TRY IT ::
Look through the entries below and show every line containing the word "extended".

Data records
○ ○ ○ ○ ○ ○ ○

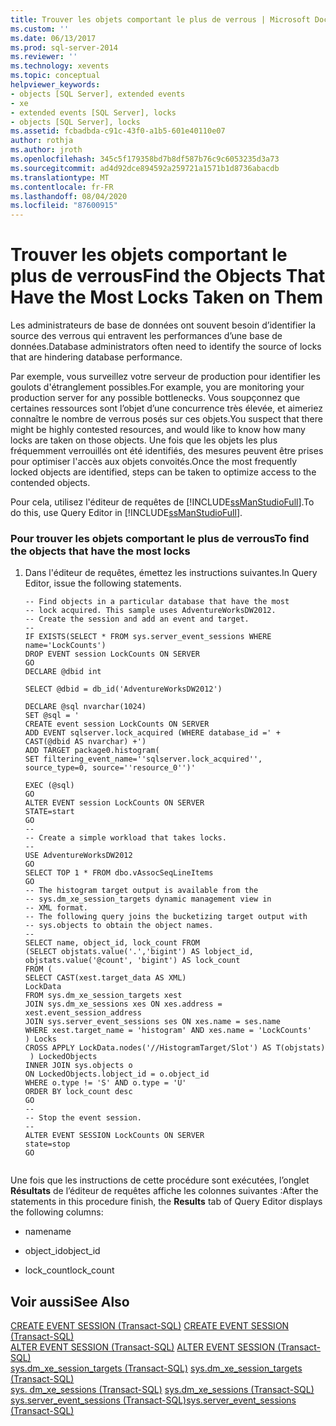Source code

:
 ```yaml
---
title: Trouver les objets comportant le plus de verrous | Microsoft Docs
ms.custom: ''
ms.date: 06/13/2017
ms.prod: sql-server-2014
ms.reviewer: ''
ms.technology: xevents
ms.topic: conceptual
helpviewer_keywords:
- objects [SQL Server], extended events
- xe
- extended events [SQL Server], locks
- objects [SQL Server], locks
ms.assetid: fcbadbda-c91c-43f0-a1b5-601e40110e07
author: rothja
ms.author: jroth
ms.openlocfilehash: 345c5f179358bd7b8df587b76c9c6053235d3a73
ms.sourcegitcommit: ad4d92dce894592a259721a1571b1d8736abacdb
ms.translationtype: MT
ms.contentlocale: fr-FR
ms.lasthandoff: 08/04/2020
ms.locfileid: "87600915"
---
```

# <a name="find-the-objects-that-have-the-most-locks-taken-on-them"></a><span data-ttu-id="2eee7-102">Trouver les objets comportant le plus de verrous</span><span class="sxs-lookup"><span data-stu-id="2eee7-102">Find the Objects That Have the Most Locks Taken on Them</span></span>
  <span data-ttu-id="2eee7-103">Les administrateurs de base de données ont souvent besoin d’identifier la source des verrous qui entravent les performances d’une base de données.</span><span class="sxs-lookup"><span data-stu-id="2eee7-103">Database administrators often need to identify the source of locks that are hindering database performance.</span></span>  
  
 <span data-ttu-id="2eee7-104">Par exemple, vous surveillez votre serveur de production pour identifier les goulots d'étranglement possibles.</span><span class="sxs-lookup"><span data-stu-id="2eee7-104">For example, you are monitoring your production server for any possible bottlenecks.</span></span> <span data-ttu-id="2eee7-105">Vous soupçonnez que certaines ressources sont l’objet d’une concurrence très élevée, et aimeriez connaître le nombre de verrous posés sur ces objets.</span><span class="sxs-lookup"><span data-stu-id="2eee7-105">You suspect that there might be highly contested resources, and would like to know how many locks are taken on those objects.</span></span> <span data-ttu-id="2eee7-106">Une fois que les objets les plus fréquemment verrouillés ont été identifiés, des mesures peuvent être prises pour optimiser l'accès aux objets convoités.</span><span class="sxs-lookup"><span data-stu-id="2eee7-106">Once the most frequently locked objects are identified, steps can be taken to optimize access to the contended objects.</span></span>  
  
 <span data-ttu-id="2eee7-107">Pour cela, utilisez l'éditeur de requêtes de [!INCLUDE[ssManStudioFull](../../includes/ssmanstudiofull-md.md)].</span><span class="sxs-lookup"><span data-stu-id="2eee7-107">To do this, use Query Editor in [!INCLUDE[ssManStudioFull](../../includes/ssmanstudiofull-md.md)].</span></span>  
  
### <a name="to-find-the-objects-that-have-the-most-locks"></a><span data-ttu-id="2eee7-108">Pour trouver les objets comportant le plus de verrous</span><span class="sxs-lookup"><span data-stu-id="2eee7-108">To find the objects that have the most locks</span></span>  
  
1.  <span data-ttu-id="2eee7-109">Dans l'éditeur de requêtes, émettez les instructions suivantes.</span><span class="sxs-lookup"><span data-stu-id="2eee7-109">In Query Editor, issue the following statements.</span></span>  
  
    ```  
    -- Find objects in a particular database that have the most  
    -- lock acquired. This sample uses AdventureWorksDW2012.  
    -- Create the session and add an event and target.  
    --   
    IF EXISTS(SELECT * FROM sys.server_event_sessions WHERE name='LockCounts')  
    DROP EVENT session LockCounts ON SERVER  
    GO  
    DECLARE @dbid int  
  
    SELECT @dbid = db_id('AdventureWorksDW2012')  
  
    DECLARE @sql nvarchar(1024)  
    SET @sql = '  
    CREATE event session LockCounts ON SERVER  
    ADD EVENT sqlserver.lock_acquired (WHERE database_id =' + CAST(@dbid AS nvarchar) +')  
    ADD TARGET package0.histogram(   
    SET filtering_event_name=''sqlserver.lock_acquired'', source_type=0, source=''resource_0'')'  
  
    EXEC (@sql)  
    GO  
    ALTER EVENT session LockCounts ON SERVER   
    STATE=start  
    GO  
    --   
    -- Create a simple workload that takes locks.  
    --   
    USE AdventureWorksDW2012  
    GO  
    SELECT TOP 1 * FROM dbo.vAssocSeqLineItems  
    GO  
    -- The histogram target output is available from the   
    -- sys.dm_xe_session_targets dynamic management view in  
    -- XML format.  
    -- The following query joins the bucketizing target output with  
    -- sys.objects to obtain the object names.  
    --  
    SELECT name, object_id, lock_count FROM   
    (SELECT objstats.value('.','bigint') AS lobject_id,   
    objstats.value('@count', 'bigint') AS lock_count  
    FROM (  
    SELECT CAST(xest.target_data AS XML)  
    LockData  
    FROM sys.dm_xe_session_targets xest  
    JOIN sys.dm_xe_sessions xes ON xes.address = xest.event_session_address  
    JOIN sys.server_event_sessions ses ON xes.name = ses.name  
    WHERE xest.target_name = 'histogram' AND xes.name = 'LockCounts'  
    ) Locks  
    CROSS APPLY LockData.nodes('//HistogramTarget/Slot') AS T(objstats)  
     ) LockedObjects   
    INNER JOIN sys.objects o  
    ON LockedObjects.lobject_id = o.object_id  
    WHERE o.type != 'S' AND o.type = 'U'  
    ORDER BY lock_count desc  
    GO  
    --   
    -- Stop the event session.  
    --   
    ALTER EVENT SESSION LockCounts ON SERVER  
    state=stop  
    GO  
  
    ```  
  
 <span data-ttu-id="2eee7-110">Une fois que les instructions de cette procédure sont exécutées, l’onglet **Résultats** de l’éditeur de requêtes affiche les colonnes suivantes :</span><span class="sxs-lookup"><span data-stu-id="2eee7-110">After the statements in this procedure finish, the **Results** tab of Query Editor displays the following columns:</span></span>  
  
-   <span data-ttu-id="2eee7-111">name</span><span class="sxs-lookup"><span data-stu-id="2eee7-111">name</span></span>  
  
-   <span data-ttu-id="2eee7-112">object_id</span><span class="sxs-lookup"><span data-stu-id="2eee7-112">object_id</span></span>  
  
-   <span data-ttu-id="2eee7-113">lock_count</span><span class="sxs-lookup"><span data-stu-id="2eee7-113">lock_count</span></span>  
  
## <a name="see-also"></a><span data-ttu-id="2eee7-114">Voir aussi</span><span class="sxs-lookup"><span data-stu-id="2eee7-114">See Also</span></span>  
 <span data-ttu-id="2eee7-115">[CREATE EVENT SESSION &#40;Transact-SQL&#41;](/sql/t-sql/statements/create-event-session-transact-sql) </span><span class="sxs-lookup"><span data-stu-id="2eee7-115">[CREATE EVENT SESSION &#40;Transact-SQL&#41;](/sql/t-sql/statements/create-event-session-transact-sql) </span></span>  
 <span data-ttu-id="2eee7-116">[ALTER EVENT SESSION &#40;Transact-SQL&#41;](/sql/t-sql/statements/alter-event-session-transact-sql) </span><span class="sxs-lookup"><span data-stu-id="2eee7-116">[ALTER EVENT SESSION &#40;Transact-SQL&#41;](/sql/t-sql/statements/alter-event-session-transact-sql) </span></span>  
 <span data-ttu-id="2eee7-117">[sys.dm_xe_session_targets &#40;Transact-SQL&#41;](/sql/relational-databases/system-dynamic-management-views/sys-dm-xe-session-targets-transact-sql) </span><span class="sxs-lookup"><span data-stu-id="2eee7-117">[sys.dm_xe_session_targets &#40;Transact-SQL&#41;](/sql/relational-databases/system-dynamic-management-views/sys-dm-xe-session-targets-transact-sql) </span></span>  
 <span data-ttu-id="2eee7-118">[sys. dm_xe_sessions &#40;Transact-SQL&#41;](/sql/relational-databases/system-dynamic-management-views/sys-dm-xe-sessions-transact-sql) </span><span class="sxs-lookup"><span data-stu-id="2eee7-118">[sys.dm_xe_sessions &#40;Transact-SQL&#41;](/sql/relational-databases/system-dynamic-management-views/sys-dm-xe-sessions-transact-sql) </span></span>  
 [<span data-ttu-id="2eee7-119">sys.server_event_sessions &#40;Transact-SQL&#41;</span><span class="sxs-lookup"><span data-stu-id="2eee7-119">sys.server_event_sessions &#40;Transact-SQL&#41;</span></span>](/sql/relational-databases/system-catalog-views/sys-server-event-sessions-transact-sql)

○ ○ ○ ○ ○ ○ ○

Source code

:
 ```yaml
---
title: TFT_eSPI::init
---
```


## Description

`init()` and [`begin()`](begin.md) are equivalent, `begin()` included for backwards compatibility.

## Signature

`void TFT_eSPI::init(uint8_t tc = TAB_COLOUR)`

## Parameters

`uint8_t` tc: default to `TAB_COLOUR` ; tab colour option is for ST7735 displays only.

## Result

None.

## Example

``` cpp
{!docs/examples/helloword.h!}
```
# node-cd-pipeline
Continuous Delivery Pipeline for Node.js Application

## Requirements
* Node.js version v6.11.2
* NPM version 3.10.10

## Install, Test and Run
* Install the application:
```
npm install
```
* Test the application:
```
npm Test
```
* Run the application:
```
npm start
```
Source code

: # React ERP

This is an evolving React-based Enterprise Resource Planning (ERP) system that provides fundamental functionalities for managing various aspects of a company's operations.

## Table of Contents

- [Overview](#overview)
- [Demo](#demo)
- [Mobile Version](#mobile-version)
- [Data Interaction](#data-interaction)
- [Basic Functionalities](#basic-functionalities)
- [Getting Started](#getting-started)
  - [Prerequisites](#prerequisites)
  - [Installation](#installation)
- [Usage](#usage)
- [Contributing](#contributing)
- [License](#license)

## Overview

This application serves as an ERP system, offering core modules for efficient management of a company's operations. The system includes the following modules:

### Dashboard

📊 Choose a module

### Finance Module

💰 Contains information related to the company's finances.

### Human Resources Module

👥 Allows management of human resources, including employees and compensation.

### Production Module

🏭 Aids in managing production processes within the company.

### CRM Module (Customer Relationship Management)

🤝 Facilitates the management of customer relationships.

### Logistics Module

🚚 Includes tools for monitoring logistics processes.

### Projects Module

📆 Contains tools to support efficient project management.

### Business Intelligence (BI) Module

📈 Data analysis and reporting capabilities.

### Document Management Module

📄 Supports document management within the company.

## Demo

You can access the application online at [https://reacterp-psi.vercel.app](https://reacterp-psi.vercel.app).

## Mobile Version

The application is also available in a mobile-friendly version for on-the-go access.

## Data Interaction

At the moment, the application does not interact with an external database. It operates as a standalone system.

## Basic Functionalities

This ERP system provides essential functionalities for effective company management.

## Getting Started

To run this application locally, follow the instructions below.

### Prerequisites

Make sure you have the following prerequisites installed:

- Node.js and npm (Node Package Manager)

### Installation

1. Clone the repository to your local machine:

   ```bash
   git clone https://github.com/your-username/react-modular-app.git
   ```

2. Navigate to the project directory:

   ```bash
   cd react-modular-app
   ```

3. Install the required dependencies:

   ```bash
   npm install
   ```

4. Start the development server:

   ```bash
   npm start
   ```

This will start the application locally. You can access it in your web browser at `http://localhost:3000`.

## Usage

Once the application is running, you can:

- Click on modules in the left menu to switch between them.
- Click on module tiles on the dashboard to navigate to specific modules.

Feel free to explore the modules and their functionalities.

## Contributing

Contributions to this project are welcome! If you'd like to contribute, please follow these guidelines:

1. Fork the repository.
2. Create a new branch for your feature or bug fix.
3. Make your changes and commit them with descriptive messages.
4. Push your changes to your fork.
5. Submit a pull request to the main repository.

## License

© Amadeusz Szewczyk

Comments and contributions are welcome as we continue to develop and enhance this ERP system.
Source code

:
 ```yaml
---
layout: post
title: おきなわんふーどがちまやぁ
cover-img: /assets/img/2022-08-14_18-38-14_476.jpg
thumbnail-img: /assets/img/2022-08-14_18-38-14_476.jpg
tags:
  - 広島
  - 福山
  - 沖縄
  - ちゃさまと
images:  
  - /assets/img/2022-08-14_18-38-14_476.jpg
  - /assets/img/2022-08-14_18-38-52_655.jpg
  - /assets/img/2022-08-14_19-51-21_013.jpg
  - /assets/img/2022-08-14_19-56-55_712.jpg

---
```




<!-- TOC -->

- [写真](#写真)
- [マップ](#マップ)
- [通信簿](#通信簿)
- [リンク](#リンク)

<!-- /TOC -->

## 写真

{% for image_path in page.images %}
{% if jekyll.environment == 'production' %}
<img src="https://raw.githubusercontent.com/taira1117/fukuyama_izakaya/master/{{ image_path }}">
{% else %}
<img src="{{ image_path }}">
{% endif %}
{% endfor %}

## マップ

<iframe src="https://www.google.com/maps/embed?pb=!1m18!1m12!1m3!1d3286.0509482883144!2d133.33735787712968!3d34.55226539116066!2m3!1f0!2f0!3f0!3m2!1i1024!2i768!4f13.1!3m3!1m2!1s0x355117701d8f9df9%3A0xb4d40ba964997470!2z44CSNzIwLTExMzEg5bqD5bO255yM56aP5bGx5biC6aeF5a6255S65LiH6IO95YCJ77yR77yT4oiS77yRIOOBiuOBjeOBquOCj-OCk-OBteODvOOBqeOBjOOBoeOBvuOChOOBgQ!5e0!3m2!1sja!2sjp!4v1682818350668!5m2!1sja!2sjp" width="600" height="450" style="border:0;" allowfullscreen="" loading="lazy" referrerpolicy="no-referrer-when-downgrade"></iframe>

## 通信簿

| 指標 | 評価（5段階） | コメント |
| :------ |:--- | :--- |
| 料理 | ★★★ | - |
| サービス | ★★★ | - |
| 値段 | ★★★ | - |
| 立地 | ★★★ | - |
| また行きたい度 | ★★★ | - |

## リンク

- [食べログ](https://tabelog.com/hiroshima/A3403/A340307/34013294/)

○ ○ ○ ○ ○ ○ ○

ANSWER SPACE ::
- objects [SQL Server], extended events
- extended events [SQL Server], locks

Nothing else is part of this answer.